START Working data

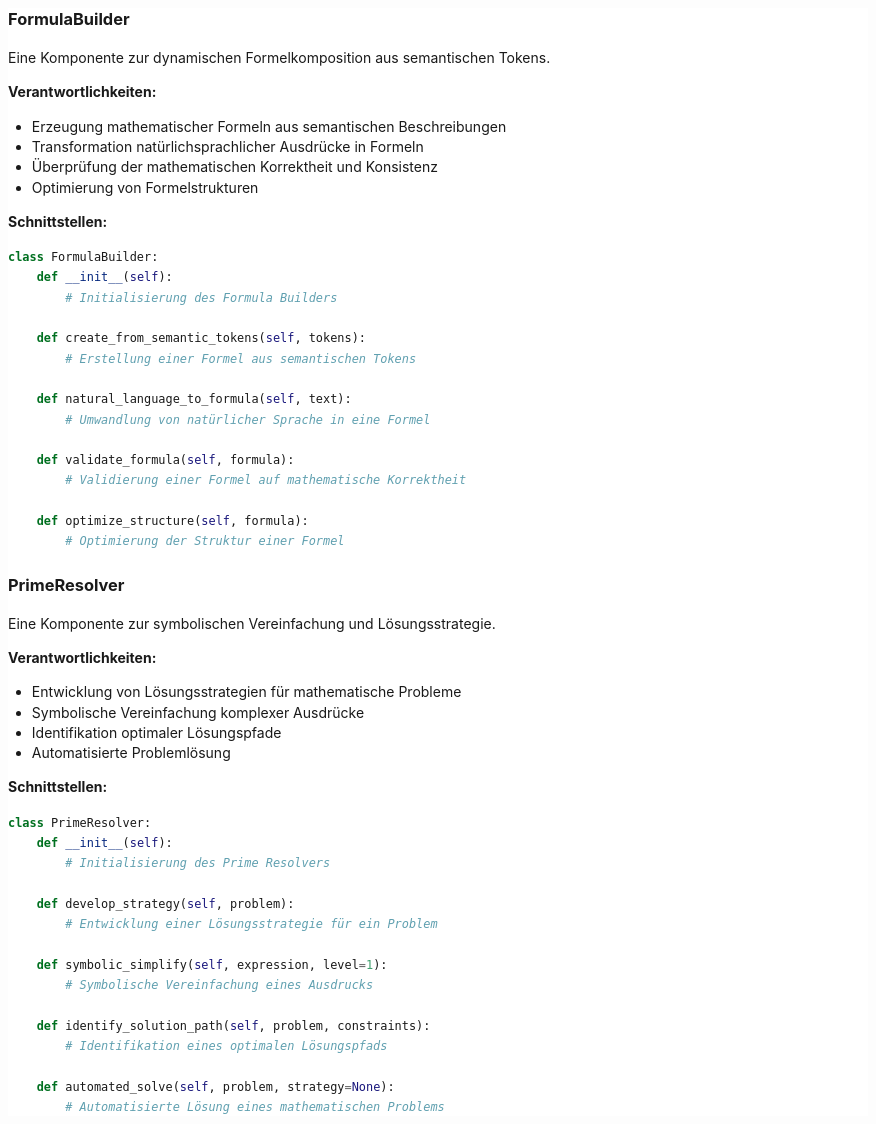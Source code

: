 ### FormulaBuilder

Eine Komponente zur dynamischen Formelkomposition aus semantischen Tokens.

**Verantwortlichkeiten:**
- Erzeugung mathematischer Formeln aus semantischen Beschreibungen
- Transformation natürlichsprachlicher Ausdrücke in Formeln
- Überprüfung der mathematischen Korrektheit und Konsistenz
- Optimierung von Formelstrukturen

**Schnittstellen:**
```python
class FormulaBuilder:
    def __init__(self):
        # Initialisierung des Formula Builders
        
    def create_from_semantic_tokens(self, tokens):
        # Erstellung einer Formel aus semantischen Tokens
        
    def natural_language_to_formula(self, text):
        # Umwandlung von natürlicher Sprache in eine Formel
        
    def validate_formula(self, formula):
        # Validierung einer Formel auf mathematische Korrektheit
        
    def optimize_structure(self, formula):
        # Optimierung der Struktur einer Formel
```

### PrimeResolver

Eine Komponente zur symbolischen Vereinfachung und Lösungsstrategie.

**Verantwortlichkeiten:**
- Entwicklung von Lösungsstrategien für mathematische Probleme
- Symbolische Vereinfachung komplexer Ausdrücke
- Identifikation optimaler Lösungspfade
- Automatisierte Problemlösung

**Schnittstellen:**
```python
class PrimeResolver:
    def __init__(self):
        # Initialisierung des Prime Resolvers
        
    def develop_strategy(self, problem):
        # Entwicklung einer Lösungsstrategie für ein Problem
        
    def symbolic_simplify(self, expression, level=1):
        # Symbolische Vereinfachung eines Ausdrucks
        
    def identify_solution_path(self, problem, constraints):
        # Identifikation eines optimalen Lösungspfads
        
    def automated_solve(self, problem, strategy=None):
        # Automatisierte Lösung eines mathematischen Problems
```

END Working data

* **What this task involves**:
Omitting the images, transcribe every record exactly.

* **Written reply**:
Source code

: ### FormulaBuilder

Eine Komponente zur dynamischen Formelkomposition aus semantischen Tokens.

**Verantwortlichkeiten:**
- Erzeugung mathematischer Formeln aus semantischen Beschreibungen
- Transformation natürlichsprachlicher Ausdrücke in Formeln
- Überprüfung der mathematischen Korrektheit und Konsistenz
- Optimierung von Formelstrukturen

**Schnittstellen:**
```python
class FormulaBuilder:
    def __init__(self):
        # Initialisierung des Formula Builders
        
    def create_from_semantic_tokens(self, tokens):
        # Erstellung einer Formel aus semantischen Tokens
        
    def natural_language_to_formula(self, text):
        # Umwandlung von natürlicher Sprache in eine Formel
        
    def validate_formula(self, formula):
        # Validierung einer Formel auf mathematische Korrektheit
        
    def optimize_structure(self, formula):
        # Optimierung der Struktur einer Formel
```

### PrimeResolver

Eine Komponente zur symbolischen Vereinfachung und Lösungsstrategie.

**Verantwortlichkeiten:**
- Entwicklung von Lösungsstrategien für mathematische Probleme
- Symbolische Vereinfachung komplexer Ausdrücke
- Identifikation optimaler Lösungspfade
- Automatisierte Problemlösung

**Schnittstellen:**
```python
class PrimeResolver:
    def __init__(self):
        # Initialisierung des Prime Resolvers
        
    def develop_strategy(self, problem):
        # Entwicklung einer Lösungsstrategie für ein Problem
        
    def symbolic_simplify(self, expression, level=1):
        # Symbolische Vereinfachung eines Ausdrucks
        
    def identify_solution_path(self, problem, constraints):
        # Identifikation eines optimalen Lösungspfads
        
    def automated_solve(self, problem, strategy=None):
        # Automatisierte Lösung eines mathematischen Problems
```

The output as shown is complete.